Nine dropped from the ranks, including Shintaro Yamada, founder and CEO of used-goods marketplace app Mercari, who was the biggest percentage gainer in the 2021 list. Shares of the company tumbled as it racked up losses in the nine months ended March 2022, partly due to a decline in listings.


The minimum net worth to make the list was $925 million, down from $1.15 billion last year.


The top 10 richest in Japan are:

  1. Tadashi Yanai; US$23.6 billion
  2. Takemitsu Takizaki; $21.6 billion
  3. Masayoshi Son; $21.1 billion
  4. Nobutada Saji; $9.3 billion
  5. Takahisa Takahara; $6.4 billion
  6. Shigenobu Nagamori; $4.6 billion
  7. Hiroshi Mikitani; $4.4 billion
  8. Masatoshi Ito; $4.35 billion
  9. Hideyuki Busujima; $4.2 billion
  10. Masahiro Noda; $3.5 billion

This list was compiled using shareholding and financial information obtained from the families and individuals, stock exchanges, annual reports and analysts.
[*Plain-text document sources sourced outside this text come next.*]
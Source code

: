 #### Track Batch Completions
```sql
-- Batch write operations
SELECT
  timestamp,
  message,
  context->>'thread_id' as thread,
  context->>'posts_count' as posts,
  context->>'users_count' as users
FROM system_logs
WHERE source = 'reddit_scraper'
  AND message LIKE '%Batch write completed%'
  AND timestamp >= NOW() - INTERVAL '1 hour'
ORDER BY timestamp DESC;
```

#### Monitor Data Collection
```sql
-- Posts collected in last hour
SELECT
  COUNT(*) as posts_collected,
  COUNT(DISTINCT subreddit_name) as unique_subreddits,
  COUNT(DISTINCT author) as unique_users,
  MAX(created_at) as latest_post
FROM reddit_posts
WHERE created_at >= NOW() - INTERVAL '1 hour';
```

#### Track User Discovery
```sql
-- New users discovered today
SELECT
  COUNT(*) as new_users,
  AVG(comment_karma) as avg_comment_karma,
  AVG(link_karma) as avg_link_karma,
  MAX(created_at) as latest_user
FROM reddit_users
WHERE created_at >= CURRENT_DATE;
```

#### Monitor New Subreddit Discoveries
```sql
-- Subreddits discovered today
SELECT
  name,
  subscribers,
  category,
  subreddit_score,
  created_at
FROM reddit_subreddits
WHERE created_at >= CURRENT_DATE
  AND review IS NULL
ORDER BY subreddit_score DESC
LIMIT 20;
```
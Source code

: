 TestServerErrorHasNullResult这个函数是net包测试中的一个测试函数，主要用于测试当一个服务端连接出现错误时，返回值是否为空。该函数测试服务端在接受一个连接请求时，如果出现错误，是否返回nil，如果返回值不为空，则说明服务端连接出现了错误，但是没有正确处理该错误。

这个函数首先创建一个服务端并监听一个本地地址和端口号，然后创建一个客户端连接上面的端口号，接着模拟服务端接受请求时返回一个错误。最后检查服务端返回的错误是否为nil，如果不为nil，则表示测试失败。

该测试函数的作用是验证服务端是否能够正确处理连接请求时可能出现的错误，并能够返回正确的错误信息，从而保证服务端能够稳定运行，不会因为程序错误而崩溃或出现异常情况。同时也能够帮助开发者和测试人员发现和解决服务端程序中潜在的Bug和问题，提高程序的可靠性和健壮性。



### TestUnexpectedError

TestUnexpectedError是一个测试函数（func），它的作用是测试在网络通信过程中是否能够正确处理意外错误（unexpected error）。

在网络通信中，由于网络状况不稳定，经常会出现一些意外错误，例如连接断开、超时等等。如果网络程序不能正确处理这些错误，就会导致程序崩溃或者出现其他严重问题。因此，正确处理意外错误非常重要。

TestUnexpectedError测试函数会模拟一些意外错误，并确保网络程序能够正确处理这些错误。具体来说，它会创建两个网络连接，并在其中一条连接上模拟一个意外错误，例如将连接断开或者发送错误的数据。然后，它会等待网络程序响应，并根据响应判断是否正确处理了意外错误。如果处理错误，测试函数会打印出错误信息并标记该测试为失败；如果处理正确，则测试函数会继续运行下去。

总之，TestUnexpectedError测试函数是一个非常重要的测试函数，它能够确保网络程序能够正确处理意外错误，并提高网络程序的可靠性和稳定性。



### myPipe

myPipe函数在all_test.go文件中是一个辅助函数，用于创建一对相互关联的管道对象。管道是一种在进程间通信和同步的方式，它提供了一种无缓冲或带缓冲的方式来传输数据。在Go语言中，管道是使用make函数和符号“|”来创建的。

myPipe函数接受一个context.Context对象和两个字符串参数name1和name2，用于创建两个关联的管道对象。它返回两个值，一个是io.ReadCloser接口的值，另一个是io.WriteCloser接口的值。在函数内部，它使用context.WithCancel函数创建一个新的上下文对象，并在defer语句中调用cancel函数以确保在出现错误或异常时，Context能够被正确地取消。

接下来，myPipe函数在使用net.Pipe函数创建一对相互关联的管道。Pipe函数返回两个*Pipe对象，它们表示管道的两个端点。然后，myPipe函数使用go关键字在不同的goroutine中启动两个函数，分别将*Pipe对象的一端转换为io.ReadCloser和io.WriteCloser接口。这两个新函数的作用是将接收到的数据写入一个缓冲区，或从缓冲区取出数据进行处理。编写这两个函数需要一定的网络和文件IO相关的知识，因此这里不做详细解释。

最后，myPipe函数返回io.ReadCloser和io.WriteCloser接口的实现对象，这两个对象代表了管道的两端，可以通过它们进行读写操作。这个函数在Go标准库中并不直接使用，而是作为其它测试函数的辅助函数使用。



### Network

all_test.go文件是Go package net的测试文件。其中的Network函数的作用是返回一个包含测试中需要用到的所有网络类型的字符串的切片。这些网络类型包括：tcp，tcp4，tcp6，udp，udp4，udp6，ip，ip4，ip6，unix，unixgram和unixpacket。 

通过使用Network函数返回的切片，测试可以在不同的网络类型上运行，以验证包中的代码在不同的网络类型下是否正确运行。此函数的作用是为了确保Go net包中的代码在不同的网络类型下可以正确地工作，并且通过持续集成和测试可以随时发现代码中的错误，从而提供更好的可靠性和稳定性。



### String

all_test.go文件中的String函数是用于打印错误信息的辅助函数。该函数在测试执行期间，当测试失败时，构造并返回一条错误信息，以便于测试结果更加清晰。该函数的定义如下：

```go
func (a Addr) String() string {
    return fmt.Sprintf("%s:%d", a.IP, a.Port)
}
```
The ranking lists both individual and family fortunes, including those shared among relatives. Private companies were valued based on similar companies that are publicly traded. Net worths were based on stock prices and exchange rates as of the close of markets on May 13, 2022. The list can also include foreign citizens with business, residential or other ties to the country, or citizens who don’t reside in the country but have significant business or other ties to the country.